# SUPPLIED RECORDS
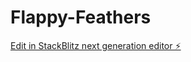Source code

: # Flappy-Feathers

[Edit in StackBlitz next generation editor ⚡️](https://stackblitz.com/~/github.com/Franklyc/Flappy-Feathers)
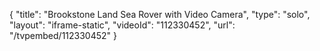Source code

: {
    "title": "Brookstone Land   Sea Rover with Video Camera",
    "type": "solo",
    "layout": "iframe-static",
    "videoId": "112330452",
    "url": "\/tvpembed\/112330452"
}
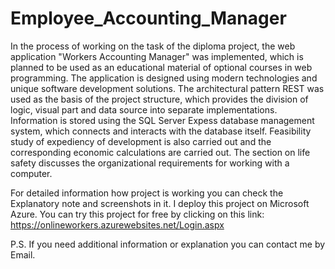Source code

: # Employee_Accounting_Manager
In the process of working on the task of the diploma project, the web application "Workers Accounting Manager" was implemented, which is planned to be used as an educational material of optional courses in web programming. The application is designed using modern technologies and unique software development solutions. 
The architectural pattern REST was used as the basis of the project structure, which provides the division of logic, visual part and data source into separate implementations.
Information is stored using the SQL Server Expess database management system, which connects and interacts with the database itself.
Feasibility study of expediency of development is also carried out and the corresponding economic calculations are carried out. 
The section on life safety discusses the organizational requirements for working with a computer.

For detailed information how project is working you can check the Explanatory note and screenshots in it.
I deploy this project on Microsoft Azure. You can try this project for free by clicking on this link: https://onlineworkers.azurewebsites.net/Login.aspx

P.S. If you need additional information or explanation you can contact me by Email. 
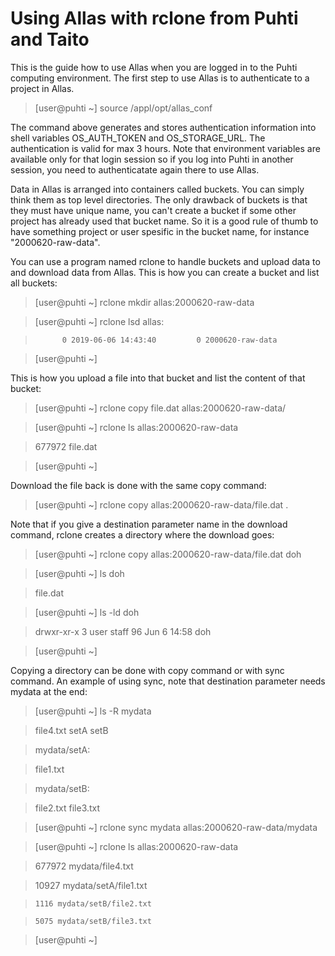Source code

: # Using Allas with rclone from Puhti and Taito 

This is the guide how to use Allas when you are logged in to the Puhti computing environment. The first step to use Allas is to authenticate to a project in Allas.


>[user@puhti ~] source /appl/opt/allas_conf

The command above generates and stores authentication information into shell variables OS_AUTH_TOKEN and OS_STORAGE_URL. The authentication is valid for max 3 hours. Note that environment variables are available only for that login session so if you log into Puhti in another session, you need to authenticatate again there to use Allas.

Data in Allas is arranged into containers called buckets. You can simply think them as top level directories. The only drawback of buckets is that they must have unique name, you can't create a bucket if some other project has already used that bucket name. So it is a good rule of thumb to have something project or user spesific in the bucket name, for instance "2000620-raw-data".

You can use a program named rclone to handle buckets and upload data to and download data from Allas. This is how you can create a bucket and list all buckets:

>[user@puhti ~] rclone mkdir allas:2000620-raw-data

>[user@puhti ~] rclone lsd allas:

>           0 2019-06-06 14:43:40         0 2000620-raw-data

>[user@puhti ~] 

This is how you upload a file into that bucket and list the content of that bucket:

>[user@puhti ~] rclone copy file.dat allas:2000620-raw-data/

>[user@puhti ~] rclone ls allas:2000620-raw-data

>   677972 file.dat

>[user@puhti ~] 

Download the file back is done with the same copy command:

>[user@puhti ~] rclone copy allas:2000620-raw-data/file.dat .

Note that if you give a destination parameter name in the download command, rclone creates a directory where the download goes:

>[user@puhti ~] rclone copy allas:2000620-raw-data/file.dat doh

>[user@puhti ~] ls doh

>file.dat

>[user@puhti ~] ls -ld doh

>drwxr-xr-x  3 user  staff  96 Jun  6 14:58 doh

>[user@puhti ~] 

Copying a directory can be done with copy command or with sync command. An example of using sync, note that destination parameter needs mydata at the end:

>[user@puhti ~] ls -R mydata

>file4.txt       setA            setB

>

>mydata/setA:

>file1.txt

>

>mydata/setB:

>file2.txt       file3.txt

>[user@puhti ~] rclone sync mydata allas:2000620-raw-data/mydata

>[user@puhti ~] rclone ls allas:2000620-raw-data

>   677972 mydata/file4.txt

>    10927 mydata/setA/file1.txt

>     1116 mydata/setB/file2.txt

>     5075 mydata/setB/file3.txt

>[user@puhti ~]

# YOUR GOAL
Please retype the whole listing above word for word and drop the pictures.

# TASK SOLUTION
Source code

: # Flappy-Feathers

[Edit in StackBlitz next generation editor ⚡️](https://stackblitz.com/~/github.com/Franklyc/Flappy-Feathers)
Source code

: {
    "title": "Brookstone Land   Sea Rover with Video Camera",
    "type": "solo",
    "layout": "iframe-static",
    "videoId": "112330452",
    "url": "\/tvpembed\/112330452"
}
Source code

: # Employee_Accounting_Manager
In the process of working on the task of the diploma project, the web application "Workers Accounting Manager" was implemented, which is planned to be used as an educational material of optional courses in web programming. The application is designed using modern technologies and unique software development solutions. 
The architectural pattern REST was used as the basis of the project structure, which provides the division of logic, visual part and data source into separate implementations.
Information is stored using the SQL Server Expess database management system, which connects and interacts with the database itself.
Feasibility study of expediency of development is also carried out and the corresponding economic calculations are carried out. 
The section on life safety discusses the organizational requirements for working with a computer.

For detailed information how project is working you can check the Explanatory note and screenshots in it.
I deploy this project on Microsoft Azure. You can try this project for free by clicking on this link: https://onlineworkers.azurewebsites.net/Login.aspx

P.S. If you need additional information or explanation you can contact me by Email. 
Source code

: # Using Allas with rclone from Puhti and Taito 

This is the guide how to use Allas when you are logged in to the Puhti computing environment. The first step to use Allas is to authenticate to a project in Allas.


>[user@puhti ~] source /appl/opt/allas_conf

The command above generates and stores authentication information into shell variables OS_AUTH_TOKEN and OS_STORAGE_URL. The authentication is valid for max 3 hours. Note that environment variables are available only for that login session so if you log into Puhti in another session, you need to authenticatate again there to use Allas.

Data in Allas is arranged into containers called buckets. You can simply think them as top level directories. The only drawback of buckets is that they must have unique name, you can't create a bucket if some other project has already used that bucket name. So it is a good rule of thumb to have something project or user spesific in the bucket name, for instance "2000620-raw-data".

You can use a program named rclone to handle buckets and upload data to and download data from Allas. This is how you can create a bucket and list all buckets:

>[user@puhti ~] rclone mkdir allas:2000620-raw-data

>[user@puhti ~] rclone lsd allas:

>           0 2019-06-06 14:43:40         0 2000620-raw-data

>[user@puhti ~] 

This is how you upload a file into that bucket and list the content of that bucket:

>[user@puhti ~] rclone copy file.dat allas:2000620-raw-data/

>[user@puhti ~] rclone ls allas:2000620-raw-data

>   677972 file.dat

>[user@puhti ~] 

Download the file back is done with the same copy command:

>[user@puhti ~] rclone copy allas:2000620-raw-data/file.dat .

Note that if you give a destination parameter name in the download command, rclone creates a directory where the download goes:

>[user@puhti ~] rclone copy allas:2000620-raw-data/file.dat doh

>[user@puhti ~] ls doh

>file.dat

>[user@puhti ~] ls -ld doh

>drwxr-xr-x  3 user  staff  96 Jun  6 14:58 doh

>[user@puhti ~] 

Copying a directory can be done with copy command or with sync command. An example of using sync, note that destination parameter needs mydata at the end:

>[user@puhti ~] ls -R mydata

>file4.txt       setA            setB

>

>mydata/setA:

>file1.txt

>

>mydata/setB:

>file2.txt       file3.txt

>[user@puhti ~] rclone sync mydata allas:2000620-raw-data/mydata

>[user@puhti ~] rclone ls allas:2000620-raw-data

>   677972 mydata/file4.txt

>    10927 mydata/setA/file1.txt

>     1116 mydata/setB/file2.txt

>     5075 mydata/setB/file3.txt

>[user@puhti ~]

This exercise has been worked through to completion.